### ABOUT THIS TASK
Which lines in the data below contain the word "toàn"? Copy each of them.
-------- RECORDS FOR THIS TASK
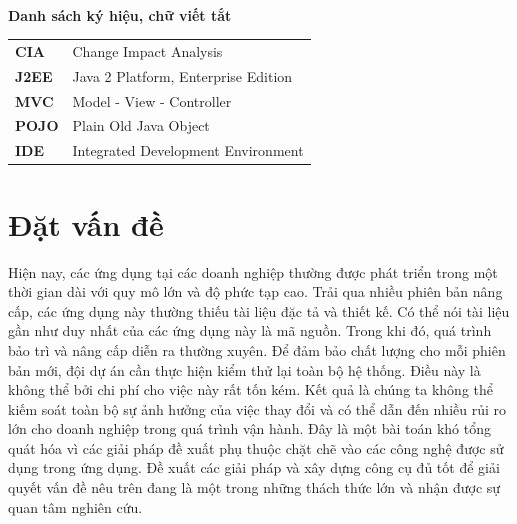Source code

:\documentclass[12pt]{report}
\begin{document}
\newpage
\begin{titlepage}
\tableofcontents
\end{titlepage}

\newpage
\begin{titlepage}
\listoftables

\hfill\\[2cm]

\begin{flushleft}
\bfseries{\Huge{Danh sách ký hiệu, chữ viết tắt}}
\end{flushleft}
\begin{table}[h]
	\centering
	\begin{tabular}{ll}
		\textbf{CIA}  & Change Impact Analysis              \\[0.3cm]
		\textbf{J2EE} & Java 2 Platform, Enterprise Edition \\[0.3cm]
		\textbf{MVC} & Model - View - Controller			\\[0.3cm]
		\textbf{POJO} & Plain Old Java Object              \\[0.3cm]
		\textbf{IDE} & Integrated Development Environment \\[0.3cm]
	\end{tabular}
\end{table}
\end{titlepage}

\newpage
\begin{titlepage}
	\listoffigures
\end{titlepage}

\newpage
\setcounter{page}{1}
\chapter{Đặt vấn đề}
\label{chap:intro}
Hiện nay, các ứng dụng tại các doanh nghiệp thường được phát triển trong một thời gian
dài với quy mô lớn và độ phức tạp cao. Trải qua nhiều phiên bản nâng cấp, các ứng dụng
này thường thiếu tài liệu đặc tả và thiết kế. Có thể nói tài liệu gần như duy nhất của các
ứng dụng này là mã nguồn. Trong khi đó, quá trình bảo trì và nâng cấp diễn ra thường
xuyên. Để đảm bảo chất lượng cho mỗi phiên bản mới, đội dự án cần thực hiện kiểm thử
lại toàn bộ hệ thống. Điều này là không thể bởi chi phí cho việc này rất tốn kém. Kết quả
là chúng ta không thể kiếm soát toàn bộ sự ảnh hưởng của việc thay đổi và có thể dẫn đến
nhiều rủi ro lớn cho doanh nghiệp trong quá trình vận hành. Đây là một bài toán khó tổng
quát hóa vì các giải pháp đề xuất phụ thuộc chặt chẽ vào các công nghệ được sử dụng
trong ứng dụng. Đề xuất các giải pháp và xây dựng công cụ đủ tốt để giải quyết vấn đề
nêu trên đang là một trong những thách thức lớn và nhận được sự quan tâm nghiên cứu.
\end{document}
----------------
### EXERCISE RESPONSE
lại toàn bộ hệ thống. Điều này là không thể bởi chi phí cho việc này rất tốn kém. Kết quả
là chúng ta không thể kiếm soát toàn bộ sự ảnh hưởng của việc thay đổi và có thể dẫn đến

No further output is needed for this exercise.